• _Provided records_

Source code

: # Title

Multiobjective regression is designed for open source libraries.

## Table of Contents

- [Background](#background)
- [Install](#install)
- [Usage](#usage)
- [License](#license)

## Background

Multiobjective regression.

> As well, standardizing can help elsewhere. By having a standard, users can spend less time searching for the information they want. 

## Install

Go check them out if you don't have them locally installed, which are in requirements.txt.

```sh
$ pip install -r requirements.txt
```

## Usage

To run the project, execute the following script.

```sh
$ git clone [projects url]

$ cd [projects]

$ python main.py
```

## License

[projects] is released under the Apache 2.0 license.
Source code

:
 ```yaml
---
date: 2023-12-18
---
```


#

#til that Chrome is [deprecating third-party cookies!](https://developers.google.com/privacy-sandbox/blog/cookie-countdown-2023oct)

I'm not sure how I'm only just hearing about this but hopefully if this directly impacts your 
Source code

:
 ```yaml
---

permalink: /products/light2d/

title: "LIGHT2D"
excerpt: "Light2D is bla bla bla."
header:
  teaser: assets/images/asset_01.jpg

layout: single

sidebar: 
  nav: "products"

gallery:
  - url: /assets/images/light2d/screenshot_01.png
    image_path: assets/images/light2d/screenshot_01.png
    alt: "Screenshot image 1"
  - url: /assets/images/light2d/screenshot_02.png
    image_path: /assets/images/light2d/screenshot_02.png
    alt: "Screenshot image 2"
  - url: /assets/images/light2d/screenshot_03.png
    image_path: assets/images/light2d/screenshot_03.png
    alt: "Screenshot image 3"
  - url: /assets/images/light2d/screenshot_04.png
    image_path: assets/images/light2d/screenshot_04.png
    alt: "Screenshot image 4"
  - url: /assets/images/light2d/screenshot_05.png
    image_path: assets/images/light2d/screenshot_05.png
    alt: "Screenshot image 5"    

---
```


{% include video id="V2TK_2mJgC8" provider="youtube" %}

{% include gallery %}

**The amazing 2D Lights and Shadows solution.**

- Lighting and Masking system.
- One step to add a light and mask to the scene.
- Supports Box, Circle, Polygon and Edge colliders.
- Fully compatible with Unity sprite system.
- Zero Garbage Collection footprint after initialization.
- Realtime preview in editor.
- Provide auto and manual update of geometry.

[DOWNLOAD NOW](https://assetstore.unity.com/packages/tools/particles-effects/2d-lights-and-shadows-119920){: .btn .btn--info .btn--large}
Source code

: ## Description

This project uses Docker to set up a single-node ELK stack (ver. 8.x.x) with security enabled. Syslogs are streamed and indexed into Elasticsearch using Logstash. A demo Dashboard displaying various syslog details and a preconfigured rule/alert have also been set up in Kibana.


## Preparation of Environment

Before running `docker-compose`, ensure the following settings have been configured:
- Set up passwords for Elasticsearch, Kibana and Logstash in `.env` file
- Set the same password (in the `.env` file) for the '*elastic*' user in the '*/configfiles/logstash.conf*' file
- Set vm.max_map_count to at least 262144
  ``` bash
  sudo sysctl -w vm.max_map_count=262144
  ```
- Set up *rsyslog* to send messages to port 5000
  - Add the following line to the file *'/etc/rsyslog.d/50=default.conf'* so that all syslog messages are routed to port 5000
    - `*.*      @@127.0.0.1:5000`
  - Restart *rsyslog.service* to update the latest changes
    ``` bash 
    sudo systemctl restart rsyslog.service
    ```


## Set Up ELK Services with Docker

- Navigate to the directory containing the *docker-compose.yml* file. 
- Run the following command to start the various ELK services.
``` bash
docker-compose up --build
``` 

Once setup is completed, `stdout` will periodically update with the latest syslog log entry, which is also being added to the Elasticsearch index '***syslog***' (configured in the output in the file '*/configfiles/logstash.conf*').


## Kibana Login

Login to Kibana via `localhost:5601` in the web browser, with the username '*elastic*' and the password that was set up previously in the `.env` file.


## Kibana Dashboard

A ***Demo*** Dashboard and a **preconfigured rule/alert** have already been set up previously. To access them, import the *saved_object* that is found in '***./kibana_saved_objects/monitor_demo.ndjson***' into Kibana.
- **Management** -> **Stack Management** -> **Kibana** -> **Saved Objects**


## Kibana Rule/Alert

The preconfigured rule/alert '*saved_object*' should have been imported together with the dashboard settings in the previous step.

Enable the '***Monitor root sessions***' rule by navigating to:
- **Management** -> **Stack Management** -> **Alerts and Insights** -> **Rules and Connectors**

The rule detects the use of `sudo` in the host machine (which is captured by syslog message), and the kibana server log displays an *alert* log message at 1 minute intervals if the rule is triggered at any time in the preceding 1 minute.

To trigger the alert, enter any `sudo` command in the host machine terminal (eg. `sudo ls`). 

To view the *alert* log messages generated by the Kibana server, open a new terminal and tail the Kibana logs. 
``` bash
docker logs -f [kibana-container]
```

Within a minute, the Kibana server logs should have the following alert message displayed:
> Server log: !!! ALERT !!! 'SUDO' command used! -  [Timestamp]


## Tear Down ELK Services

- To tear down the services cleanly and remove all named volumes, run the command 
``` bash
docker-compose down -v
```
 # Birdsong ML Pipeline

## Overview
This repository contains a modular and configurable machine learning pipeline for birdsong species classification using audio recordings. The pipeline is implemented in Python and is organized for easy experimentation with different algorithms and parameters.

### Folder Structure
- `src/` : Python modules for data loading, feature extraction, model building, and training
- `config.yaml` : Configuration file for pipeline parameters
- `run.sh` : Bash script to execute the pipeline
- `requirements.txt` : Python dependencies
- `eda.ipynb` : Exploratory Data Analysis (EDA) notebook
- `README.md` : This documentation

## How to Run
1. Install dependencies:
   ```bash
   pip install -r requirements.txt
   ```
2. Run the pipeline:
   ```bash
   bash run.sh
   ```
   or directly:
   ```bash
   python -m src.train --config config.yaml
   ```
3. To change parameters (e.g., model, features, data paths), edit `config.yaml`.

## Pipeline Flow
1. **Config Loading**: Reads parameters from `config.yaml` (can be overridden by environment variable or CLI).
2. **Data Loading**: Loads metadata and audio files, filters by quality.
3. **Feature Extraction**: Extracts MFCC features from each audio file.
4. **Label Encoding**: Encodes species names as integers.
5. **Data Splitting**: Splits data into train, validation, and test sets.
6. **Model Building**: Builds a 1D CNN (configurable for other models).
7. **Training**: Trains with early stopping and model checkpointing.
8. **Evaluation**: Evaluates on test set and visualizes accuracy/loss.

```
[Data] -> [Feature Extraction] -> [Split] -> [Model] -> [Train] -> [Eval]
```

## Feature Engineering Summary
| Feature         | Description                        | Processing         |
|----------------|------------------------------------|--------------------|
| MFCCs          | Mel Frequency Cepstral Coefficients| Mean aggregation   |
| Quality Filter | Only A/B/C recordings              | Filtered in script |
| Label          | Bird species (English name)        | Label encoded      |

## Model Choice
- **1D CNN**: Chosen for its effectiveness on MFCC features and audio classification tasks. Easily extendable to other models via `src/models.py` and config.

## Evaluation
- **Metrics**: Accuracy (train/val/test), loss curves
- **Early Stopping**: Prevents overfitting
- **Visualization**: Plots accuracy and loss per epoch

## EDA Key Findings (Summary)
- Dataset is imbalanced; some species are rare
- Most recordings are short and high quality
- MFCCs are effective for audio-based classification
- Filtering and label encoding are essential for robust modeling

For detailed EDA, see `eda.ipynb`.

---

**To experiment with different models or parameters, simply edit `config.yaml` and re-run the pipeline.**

• _What the task requires_
Would you reproduce the entire listing, keeping every line as it is?

• _Answer to this task_
Source code

: # Title

Multiobjective regression is designed for open source libraries.

## Table of Contents

- [Background](#background)
- [Install](#install)
- [Usage](#usage)
- [License](#license)

## Background

Multiobjective regression.

> As well, standardizing can help elsewhere. By having a standard, users can spend less time searching for the information they want. 

## Install

Go check them out if you don't have them locally installed, which are in requirements.txt.

```sh
$ pip install -r requirements.txt
```

## Usage

To run the project, execute the following script.

```sh
$ git clone [projects url]

$ cd [projects]

$ python main.py
```

## License

[projects] is released under the Apache 2.0 license.
Source code

:
 ```yaml
---
date: 2023-12-18
---
```


#

#til that Chrome is [deprecating third-party cookies!](https://developers.google.com/privacy-sandbox/blog/cookie-countdown-2023oct)

I'm not sure how I'm only just hearing about this but hopefully if this directly impacts your 
Source code

:
 ```yaml
---

permalink: /products/light2d/

title: "LIGHT2D"
excerpt: "Light2D is bla bla bla."
header:
  teaser: assets/images/asset_01.jpg

layout: single

sidebar: 
  nav: "products"

gallery:
  - url: /assets/images/light2d/screenshot_01.png
    image_path: assets/images/light2d/screenshot_01.png
    alt: "Screenshot image 1"
  - url: /assets/images/light2d/screenshot_02.png
    image_path: /assets/images/light2d/screenshot_02.png
    alt: "Screenshot image 2"
  - url: /assets/images/light2d/screenshot_03.png
    image_path: assets/images/light2d/screenshot_03.png
    alt: "Screenshot image 3"
  - url: /assets/images/light2d/screenshot_04.png
    image_path: assets/images/light2d/screenshot_04.png
    alt: "Screenshot image 4"
  - url: /assets/images/light2d/screenshot_05.png
    image_path: assets/images/light2d/screenshot_05.png
    alt: "Screenshot image 5"    

---
```


{% include video id="V2TK_2mJgC8" provider="youtube" %}

{% include gallery %}

**The amazing 2D Lights and Shadows solution.**

- Lighting and Masking system.
- One step to add a light and mask to the scene.
- Supports Box, Circle, Polygon and Edge colliders.
- Fully compatible with Unity sprite system.
- Zero Garbage Collection footprint after initialization.
- Realtime preview in editor.
- Provide auto and manual update of geometry.

[DOWNLOAD NOW](https://assetstore.unity.com/packages/tools/particles-effects/2d-lights-and-shadows-119920){: .btn .btn--info .btn--large}
Source code

: ## Description

This project uses Docker to set up a single-node ELK stack (ver. 8.x.x) with security enabled. Syslogs are streamed and indexed into Elasticsearch using Logstash. A demo Dashboard displaying various syslog details and a preconfigured rule/alert have also been set up in Kibana.


## Preparation of Environment

Before running `docker-compose`, ensure the following settings have been configured:
- Set up passwords for Elasticsearch, Kibana and Logstash in `.env` file
- Set the same password (in the `.env` file) for the '*elastic*' user in the '*/configfiles/logstash.conf*' file
- Set vm.max_map_count to at least 262144
  ``` bash
  sudo sysctl -w vm.max_map_count=262144
  ```
- Set up *rsyslog* to send messages to port 5000
  - Add the following line to the file *'/etc/rsyslog.d/50=default.conf'* so that all syslog messages are routed to port 5000
    - `*.*      @@127.0.0.1:5000`
  - Restart *rsyslog.service* to update the latest changes
    ``` bash 
    sudo systemctl restart rsyslog.service
    ```


## Set Up ELK Services with Docker

- Navigate to the directory containing the *docker-compose.yml* file. 
- Run the following command to start the various ELK services.
``` bash
docker-compose up --build
``` 

Once setup is completed, `stdout` will periodically update with the latest syslog log entry, which is also being added to the Elasticsearch index '***syslog***' (configured in the output in the file '*/configfiles/logstash.conf*').


## Kibana Login

Login to Kibana via `localhost:5601` in the web browser, with the username '*elastic*' and the password that was set up previously in the `.env` file.


## Kibana Dashboard

A ***Demo*** Dashboard and a **preconfigured rule/alert** have already been set up previously. To access them, import the *saved_object* that is found in '***./kibana_saved_objects/monitor_demo.ndjson***' into Kibana.
- **Management** -> **Stack Management** -> **Kibana** -> **Saved Objects**


## Kibana Rule/Alert

The preconfigured rule/alert '*saved_object*' should have been imported together with the dashboard settings in the previous step.

Enable the '***Monitor root sessions***' rule by navigating to:
- **Management** -> **Stack Management** -> **Alerts and Insights** -> **Rules and Connectors**

The rule detects the use of `sudo` in the host machine (which is captured by syslog message), and the kibana server log displays an *alert* log message at 1 minute intervals if the rule is triggered at any time in the preceding 1 minute.

To trigger the alert, enter any `sudo` command in the host machine terminal (eg. `sudo ls`). 

To view the *alert* log messages generated by the Kibana server, open a new terminal and tail the Kibana logs. 
``` bash
docker logs -f [kibana-container]
```

Within a minute, the Kibana server logs should have the following alert message displayed:
> Server log: !!! ALERT !!! 'SUDO' command used! -  [Timestamp]


## Tear Down ELK Services

- To tear down the services cleanly and remove all named volumes, run the command 
``` bash
docker-compose down -v
```
 # Birdsong ML Pipeline

## Overview
This repository contains a modular and configurable machine learning pipeline for birdsong species classification using audio recordings. The pipeline is implemented in Python and is organized for easy experimentation with different algorithms and parameters.

### Folder Structure
- `src/` : Python modules for data loading, feature extraction, model building, and training
- `config.yaml` : Configuration file for pipeline parameters
- `run.sh` : Bash script to execute the pipeline
- `requirements.txt` : Python dependencies
- `eda.ipynb` : Exploratory Data Analysis (EDA) notebook
- `README.md` : This documentation

## How to Run
1. Install dependencies:
   ```bash
   pip install -r requirements.txt
   ```
2. Run the pipeline:
   ```bash
   bash run.sh
   ```
   or directly:
   ```bash
   python -m src.train --config config.yaml
   ```
3. To change parameters (e.g., model, features, data paths), edit `config.yaml`.

## Pipeline Flow
1. **Config Loading**: Reads parameters from `config.yaml` (can be overridden by environment variable or CLI).
2. **Data Loading**: Loads metadata and audio files, filters by quality.
3. **Feature Extraction**: Extracts MFCC features from each audio file.
4. **Label Encoding**: Encodes species names as integers.
5. **Data Splitting**: Splits data into train, validation, and test sets.
6. **Model Building**: Builds a 1D CNN (configurable for other models).
7. **Training**: Trains with early stopping and model checkpointing.
8. **Evaluation**: Evaluates on test set and visualizes accuracy/loss.

```
[Data] -> [Feature Extraction] -> [Split] -> [Model] -> [Train] -> [Eval]
```

## Feature Engineering Summary
| Feature         | Description                        | Processing         |
|----------------|------------------------------------|--------------------|
| MFCCs          | Mel Frequency Cepstral Coefficients| Mean aggregation   |
| Quality Filter | Only A/B/C recordings              | Filtered in script |
| Label          | Bird species (English name)        | Label encoded      |

## Model Choice
- **1D CNN**: Chosen for its effectiveness on MFCC features and audio classification tasks. Easily extendable to other models via `src/models.py` and config.

## Evaluation
- **Metrics**: Accuracy (train/val/test), loss curves
- **Early Stopping**: Prevents overfitting
- **Visualization**: Plots accuracy and loss per epoch

## EDA Key Findings (Summary)
- Dataset is imbalanced; some species are rare
- Most recordings are short and high quality
- MFCCs are effective for audio-based classification
- Filtering and label encoding are essential for robust modeling

For detailed EDA, see `eda.ipynb`.

---

**To experiment with different models or parameters, simply edit `config.yaml` and re-run the pipeline.**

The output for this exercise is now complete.